14. A decoding device that decodes encoded three-dimensional points, the decoding device comprising:
a processor; and
memory, wherein
using the memory, the processor:
decodes encoded first edge vertices in a first node to generate first edge vertices on first edges of the first node, the first edges being parallel to each other; and
estimates one or two positions of one or two second edge vertices on one or two second edges, using positions of the first edge vertices, when a total number of the first edge vertices is less than four, the one or two second edges being other than and parallel to the first edges,
the first edge vertices and the one or two second edge vertices are to be used in a TriSoup scheme, and
the first node is a unit for containing three-dimensional points included in an octree structure.

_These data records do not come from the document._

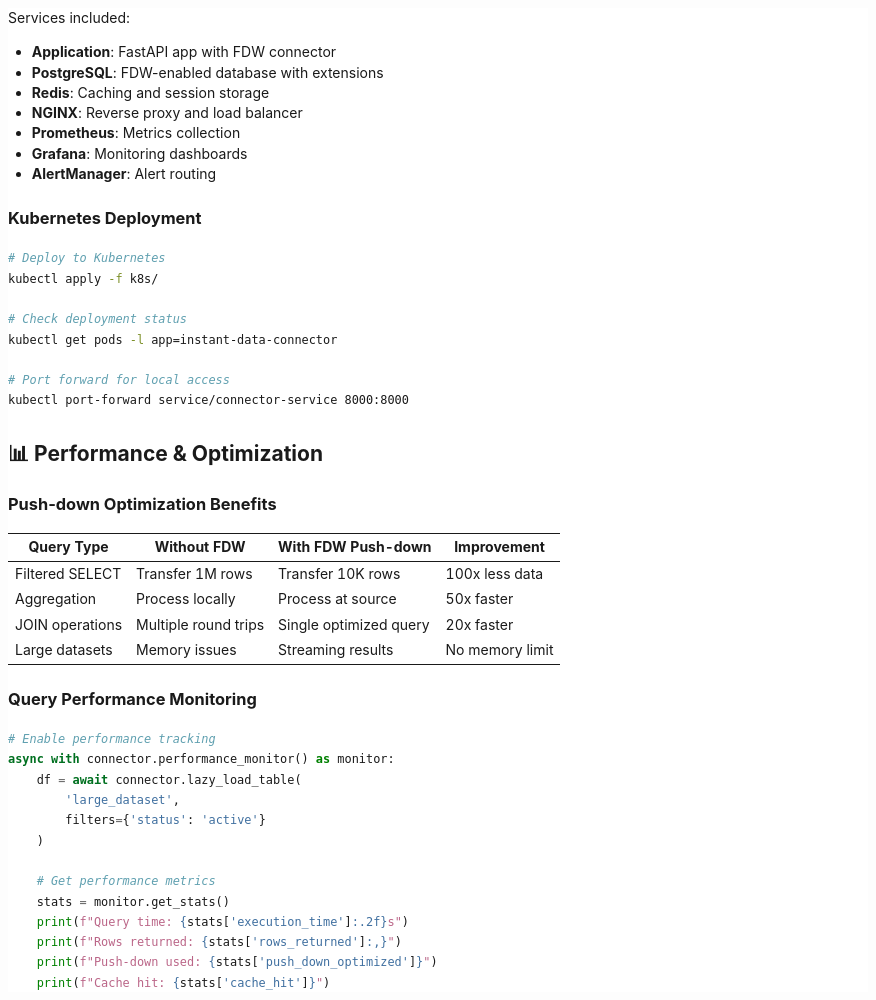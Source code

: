 Services included:
- **Application**: FastAPI app with FDW connector
- **PostgreSQL**: FDW-enabled database with extensions
- **Redis**: Caching and session storage  
- **NGINX**: Reverse proxy and load balancer
- **Prometheus**: Metrics collection
- **Grafana**: Monitoring dashboards
- **AlertManager**: Alert routing

### Kubernetes Deployment

```bash
# Deploy to Kubernetes
kubectl apply -f k8s/

# Check deployment status
kubectl get pods -l app=instant-data-connector

# Port forward for local access
kubectl port-forward service/connector-service 8000:8000
```

## 📊 Performance & Optimization

### Push-down Optimization Benefits

| Query Type | Without FDW | With FDW Push-down | Improvement |
|------------|-------------|-------------------|-------------|
| Filtered SELECT | Transfer 1M rows | Transfer 10K rows | 100x less data |
| Aggregation | Process locally | Process at source | 50x faster |
| JOIN operations | Multiple round trips | Single optimized query | 20x faster |
| Large datasets | Memory issues | Streaming results | No memory limit |

### Query Performance Monitoring

```python
# Enable performance tracking
async with connector.performance_monitor() as monitor:
    df = await connector.lazy_load_table(
        'large_dataset',
        filters={'status': 'active'}
    )
    
    # Get performance metrics
    stats = monitor.get_stats()
    print(f"Query time: {stats['execution_time']:.2f}s")
    print(f"Rows returned: {stats['rows_returned']:,}")
    print(f"Push-down used: {stats['push_down_optimized']}")
    print(f"Cache hit: {stats['cache_hit']}")
```
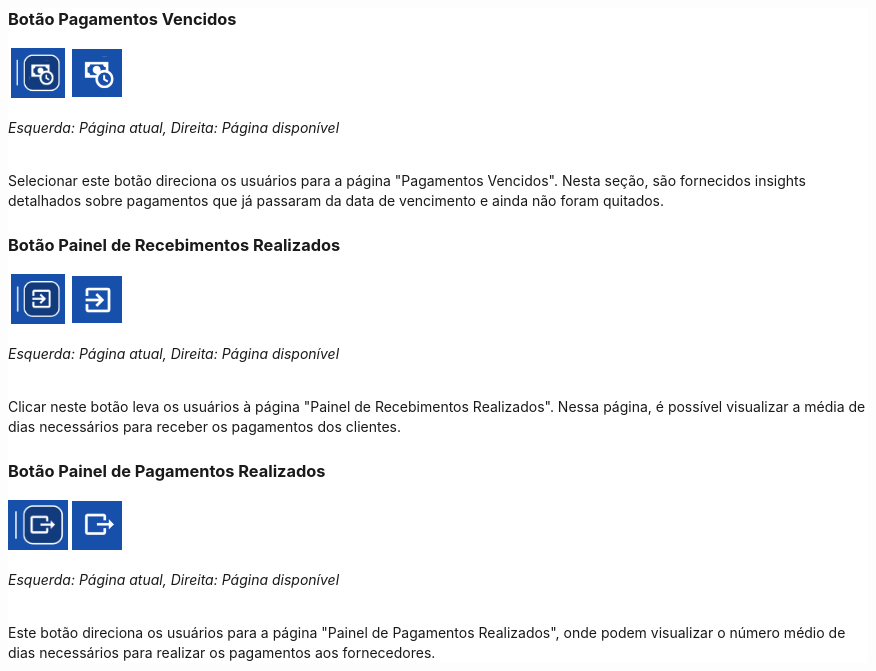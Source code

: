 ### Botão Pagamentos Vencidos
<p><img src="../../assets/flux/flux_menu_venc1.png" alt="Venc1" style="vertical-align: middle; width: 60px; height: 50px;">
<img src="../../assets/flux/flux_menu_venc2.png" alt="Venc2" style="vertical-align: middle; width: 50px; height: 50px;"></p>
<h6>Esquerda: Página atual, Direita: Página disponível</h6>
Selecionar este botão direciona os usuários para a página "Pagamentos Vencidos". Nesta seção, são fornecidos insights detalhados sobre pagamentos que já passaram da data de vencimento e ainda não foram quitados.
  
### Botão Painel de Recebimentos Realizados
<p><img src="../../assets/flux/flux_menu_pmr1.png" alt="PMR1" style="vertical-align: middle; width: 60px; height: 50px;">
<img src="../../assets/flux/flux_menu_pmr2.png" alt="PMR2" style="vertical-align: middle; width: 50px; height: 50px;"></p>
<h6>Esquerda: Página atual, Direita: Página disponível</h6>
Clicar neste botão leva os usuários à página "Painel de Recebimentos Realizados". Nessa página, é possível visualizar a média de dias necessários para receber os pagamentos dos clientes.
  
### Botão Painel de Pagamentos Realizados
<p><img src="../../assets/flux/flux_menu_pmp1.png" alt="PMP1" style="vertical-align: middle; width: 60px; height: 50px;">
<img src="../../assets/flux/flux_menu_pmp2.png" alt="PMP2" style="vertical-align: middle; width: 50px; height: 50px;"></p>
<h6>Esquerda: Página atual, Direita: Página disponível</h6>
Este botão direciona os usuários para a página "Painel de Pagamentos Realizados", onde podem visualizar o número médio de dias necessários para realizar os pagamentos aos fornecedores.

15. A decoding device that decodes encoded three-dimensional points, the decoding device comprising:
a processor; and
memory, wherein
using the memory, the processor:
determines whether a first surface of a first node is parallel to a cross section of the first node; and
decodes the encoded three-dimensional points, based on a result of the determining,
the first surface includes four edges on which four edge vertices are provided, respectively,
the cross section passes through a first centroid vertex of the first node,
the cross section is defined by two pairs of face vertices,
the two pairs of face vertices are provided on second surfaces perpendicular to the first surface,
a line connecting the first centroid vertex and a second centroid vertex of a second node adjacent to the first node intersects a face vertex included in the two pairs of face vertices,
the first centroid vertex, the second centroid vertex, and the four edge vertices are to be used in a TriSoup scheme, and
the first node is a unit for containing three-dimensional points included in an octree structure.